--- Task to complete ---
Could you set down every entry below exactly as it is?

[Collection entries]
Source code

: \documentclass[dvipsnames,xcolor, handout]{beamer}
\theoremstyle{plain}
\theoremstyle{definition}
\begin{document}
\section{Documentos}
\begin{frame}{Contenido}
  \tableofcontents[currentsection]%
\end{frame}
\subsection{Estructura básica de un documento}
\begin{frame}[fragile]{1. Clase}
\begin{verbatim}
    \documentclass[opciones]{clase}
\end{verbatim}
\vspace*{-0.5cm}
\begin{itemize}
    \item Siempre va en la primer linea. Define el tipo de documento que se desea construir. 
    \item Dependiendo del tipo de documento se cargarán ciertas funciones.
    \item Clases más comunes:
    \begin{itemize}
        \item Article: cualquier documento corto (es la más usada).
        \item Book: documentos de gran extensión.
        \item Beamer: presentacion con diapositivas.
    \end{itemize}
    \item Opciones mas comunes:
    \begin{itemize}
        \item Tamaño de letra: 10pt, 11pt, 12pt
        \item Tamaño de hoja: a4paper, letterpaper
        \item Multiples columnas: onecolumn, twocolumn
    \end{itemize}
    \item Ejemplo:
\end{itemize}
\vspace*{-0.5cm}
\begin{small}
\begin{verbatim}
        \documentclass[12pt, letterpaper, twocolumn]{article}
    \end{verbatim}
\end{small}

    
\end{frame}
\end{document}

--- Answer below ---
Source code

: \documentclass[dvipsnames,xcolor, handout]{beamer}
\theoremstyle{plain}
\theoremstyle{definition}
\begin{document}
\section{Documentos}
\begin{frame}{Contenido}
  \tableofcontents[currentsection]%
\end{frame}
\subsection{Estructura básica de un documento}
\begin{frame}[fragile]{1. Clase}
\begin{verbatim}
    \documentclass[opciones]{clase}
\end{verbatim}
\vspace*{-0.5cm}
\begin{itemize}
    \item Siempre va en la primer linea. Define el tipo de documento que se desea construir. 
    \item Dependiendo del tipo de documento se cargarán ciertas funciones.
    \item Clases más comunes:
    \begin{itemize}
        \item Article: cualquier documento corto (es la más usada).
        \item Book: documentos de gran extensión.
        \item Beamer: presentacion con diapositivas.
    \end{itemize}
    \item Opciones mas comunes:
    \begin{itemize}
        \item Tamaño de letra: 10pt, 11pt, 12pt
        \item Tamaño de hoja: a4paper, letterpaper
        \item Multiples columnas: onecolumn, twocolumn
    \end{itemize}
    \item Ejemplo:
\end{itemize}
\vspace*{-0.5cm}
\begin{small}
\begin{verbatim}
        \documentclass[12pt, letterpaper, twocolumn]{article}
    \end{verbatim}
\end{small}

    
\end{frame}
\end{document}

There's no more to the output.